Given records START

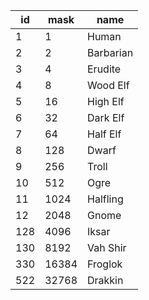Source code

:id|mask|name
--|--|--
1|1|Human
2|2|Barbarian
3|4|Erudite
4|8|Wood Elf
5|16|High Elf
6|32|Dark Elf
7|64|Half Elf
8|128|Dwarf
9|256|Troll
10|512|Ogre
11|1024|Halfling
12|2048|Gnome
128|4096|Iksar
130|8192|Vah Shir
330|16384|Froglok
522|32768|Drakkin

Given records END
Given records START

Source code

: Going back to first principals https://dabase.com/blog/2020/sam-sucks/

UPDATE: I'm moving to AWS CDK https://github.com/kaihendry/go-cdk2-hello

Given records END
Given records START

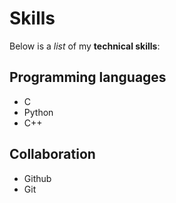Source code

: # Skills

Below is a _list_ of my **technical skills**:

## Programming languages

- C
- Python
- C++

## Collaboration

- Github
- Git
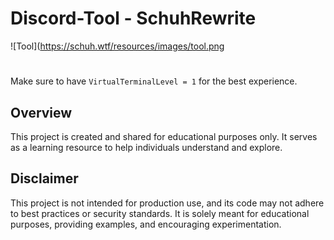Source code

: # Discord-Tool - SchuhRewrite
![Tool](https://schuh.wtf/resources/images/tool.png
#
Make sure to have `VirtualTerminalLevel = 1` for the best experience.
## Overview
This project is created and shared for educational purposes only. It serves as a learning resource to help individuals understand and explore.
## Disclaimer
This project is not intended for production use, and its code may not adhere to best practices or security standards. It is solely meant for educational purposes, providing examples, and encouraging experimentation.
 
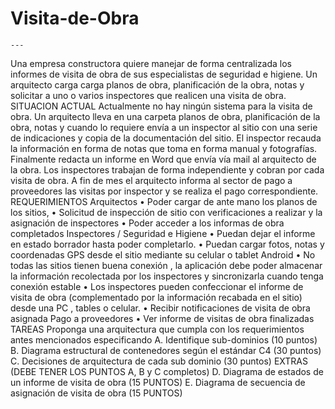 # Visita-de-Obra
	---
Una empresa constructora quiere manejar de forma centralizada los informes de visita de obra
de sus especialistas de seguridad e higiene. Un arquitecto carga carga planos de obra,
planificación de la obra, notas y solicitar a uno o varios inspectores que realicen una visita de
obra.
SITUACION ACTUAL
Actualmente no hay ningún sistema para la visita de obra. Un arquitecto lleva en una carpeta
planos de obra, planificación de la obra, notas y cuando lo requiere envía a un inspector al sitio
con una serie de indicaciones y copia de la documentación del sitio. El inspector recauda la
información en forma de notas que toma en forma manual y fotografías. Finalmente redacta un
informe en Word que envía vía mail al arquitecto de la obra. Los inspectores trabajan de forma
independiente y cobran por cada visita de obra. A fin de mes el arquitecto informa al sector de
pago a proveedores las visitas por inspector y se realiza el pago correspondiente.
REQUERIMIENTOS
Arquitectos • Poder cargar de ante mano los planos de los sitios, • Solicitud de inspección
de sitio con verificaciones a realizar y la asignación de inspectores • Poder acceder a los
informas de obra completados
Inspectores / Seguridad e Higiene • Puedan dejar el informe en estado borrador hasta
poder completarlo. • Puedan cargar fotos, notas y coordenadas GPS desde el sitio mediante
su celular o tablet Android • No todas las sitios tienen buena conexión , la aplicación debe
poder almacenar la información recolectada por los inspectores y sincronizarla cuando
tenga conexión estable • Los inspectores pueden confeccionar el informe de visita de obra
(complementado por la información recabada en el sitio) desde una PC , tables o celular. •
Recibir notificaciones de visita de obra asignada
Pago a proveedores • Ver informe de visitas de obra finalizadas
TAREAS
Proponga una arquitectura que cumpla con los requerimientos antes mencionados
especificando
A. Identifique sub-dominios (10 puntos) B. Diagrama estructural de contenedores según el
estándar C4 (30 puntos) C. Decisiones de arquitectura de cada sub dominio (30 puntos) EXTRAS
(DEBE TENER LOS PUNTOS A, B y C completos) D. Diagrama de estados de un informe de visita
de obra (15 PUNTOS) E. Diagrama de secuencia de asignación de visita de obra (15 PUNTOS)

Given records END

What to produce -> Using the data above, extract exactly the lines from the one that holds "first principals https://dabase.com/blog/2020/sam-sucks/" to the one that holds "UPDATE: I'm moving", both ends included, and no others.

Response ->
: Going back to first principals https://dabase.com/blog/2020/sam-sucks/

UPDATE: I'm moving to AWS CDK https://github.com/kaihendry/go-cdk2-hello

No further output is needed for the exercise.